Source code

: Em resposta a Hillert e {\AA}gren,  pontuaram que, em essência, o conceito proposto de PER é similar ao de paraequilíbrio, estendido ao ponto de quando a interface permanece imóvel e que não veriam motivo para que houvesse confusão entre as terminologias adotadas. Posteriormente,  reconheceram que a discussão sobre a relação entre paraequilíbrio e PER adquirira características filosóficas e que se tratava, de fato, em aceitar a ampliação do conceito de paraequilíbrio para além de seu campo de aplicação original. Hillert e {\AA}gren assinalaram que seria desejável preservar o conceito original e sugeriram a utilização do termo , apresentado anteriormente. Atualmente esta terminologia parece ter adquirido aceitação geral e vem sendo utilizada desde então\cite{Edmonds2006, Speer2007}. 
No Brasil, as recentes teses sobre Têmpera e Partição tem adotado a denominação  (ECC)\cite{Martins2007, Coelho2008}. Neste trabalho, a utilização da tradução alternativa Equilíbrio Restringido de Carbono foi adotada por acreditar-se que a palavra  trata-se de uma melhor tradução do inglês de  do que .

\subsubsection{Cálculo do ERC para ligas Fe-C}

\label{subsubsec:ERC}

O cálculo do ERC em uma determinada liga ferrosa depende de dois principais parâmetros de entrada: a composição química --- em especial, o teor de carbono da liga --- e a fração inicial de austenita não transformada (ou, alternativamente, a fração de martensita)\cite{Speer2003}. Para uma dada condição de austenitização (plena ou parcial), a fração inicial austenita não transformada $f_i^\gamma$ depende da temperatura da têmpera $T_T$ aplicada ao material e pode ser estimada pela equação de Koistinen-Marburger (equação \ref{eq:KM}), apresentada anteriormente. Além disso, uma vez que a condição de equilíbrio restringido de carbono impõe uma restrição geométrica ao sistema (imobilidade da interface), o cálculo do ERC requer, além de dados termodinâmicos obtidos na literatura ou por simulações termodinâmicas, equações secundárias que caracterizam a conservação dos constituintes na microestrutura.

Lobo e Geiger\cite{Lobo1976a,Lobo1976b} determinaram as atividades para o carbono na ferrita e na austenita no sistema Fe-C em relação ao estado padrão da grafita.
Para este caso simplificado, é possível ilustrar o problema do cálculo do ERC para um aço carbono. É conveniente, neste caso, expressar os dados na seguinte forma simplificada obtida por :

────────────────────

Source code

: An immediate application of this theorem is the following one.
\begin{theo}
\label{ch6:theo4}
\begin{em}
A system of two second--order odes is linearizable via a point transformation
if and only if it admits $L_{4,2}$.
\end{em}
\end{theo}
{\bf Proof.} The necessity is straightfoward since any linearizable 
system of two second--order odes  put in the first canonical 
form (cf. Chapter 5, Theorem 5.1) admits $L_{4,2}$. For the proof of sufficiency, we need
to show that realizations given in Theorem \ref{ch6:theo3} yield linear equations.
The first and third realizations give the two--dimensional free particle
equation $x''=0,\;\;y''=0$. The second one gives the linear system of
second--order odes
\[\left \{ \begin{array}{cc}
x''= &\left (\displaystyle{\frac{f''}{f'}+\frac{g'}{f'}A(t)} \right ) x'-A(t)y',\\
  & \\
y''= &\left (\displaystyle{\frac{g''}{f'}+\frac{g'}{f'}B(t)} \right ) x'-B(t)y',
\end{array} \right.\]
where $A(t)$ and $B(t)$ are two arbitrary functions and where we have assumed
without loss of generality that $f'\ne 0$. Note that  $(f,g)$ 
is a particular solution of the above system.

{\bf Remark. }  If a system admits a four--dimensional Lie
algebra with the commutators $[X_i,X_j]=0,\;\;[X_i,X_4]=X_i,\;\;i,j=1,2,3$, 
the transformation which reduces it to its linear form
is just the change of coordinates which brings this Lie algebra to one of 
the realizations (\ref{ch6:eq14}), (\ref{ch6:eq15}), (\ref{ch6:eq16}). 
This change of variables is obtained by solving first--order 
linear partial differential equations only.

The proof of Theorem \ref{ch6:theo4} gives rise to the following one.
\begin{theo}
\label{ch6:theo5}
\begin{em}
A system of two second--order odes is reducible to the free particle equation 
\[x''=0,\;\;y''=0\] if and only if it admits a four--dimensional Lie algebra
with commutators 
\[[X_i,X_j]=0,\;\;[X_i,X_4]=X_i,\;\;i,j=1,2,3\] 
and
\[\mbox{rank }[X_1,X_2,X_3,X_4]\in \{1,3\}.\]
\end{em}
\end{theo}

────────────────────

#### Exercise directions:
After locating the line with "where $A(t)$ and" above, return that line and every later line through the one with "with commutators", word for word and with nothing else.

#### Answer to this problem:
where $A(t)$ and $B(t)$ are two arbitrary functions and where we have assumed
without loss of generality that $f'\ne 0$. Note that  $(f,g)$ 
is a particular solution of the above system.

{\bf Remark. }  If a system admits a four--dimensional Lie
algebra with the commutators $[X_i,X_j]=0,\;\;[X_i,X_4]=X_i,\;\;i,j=1,2,3$, 
the transformation which reduces it to its linear form
is just the change of coordinates which brings this Lie algebra to one of 
the realizations (\ref{ch6:eq14}), (\ref{ch6:eq15}), (\ref{ch6:eq16}). 
This change of variables is obtained by solving first--order 
linear partial differential equations only.

The proof of Theorem \ref{ch6:theo4} gives rise to the following one.
\begin{theo}
\label{ch6:theo5}
\begin{em}
A system of two second--order odes is reducible to the free particle equation 
\[x''=0,\;\;y''=0\] if and only if it admits a four--dimensional Lie algebra
with commutators 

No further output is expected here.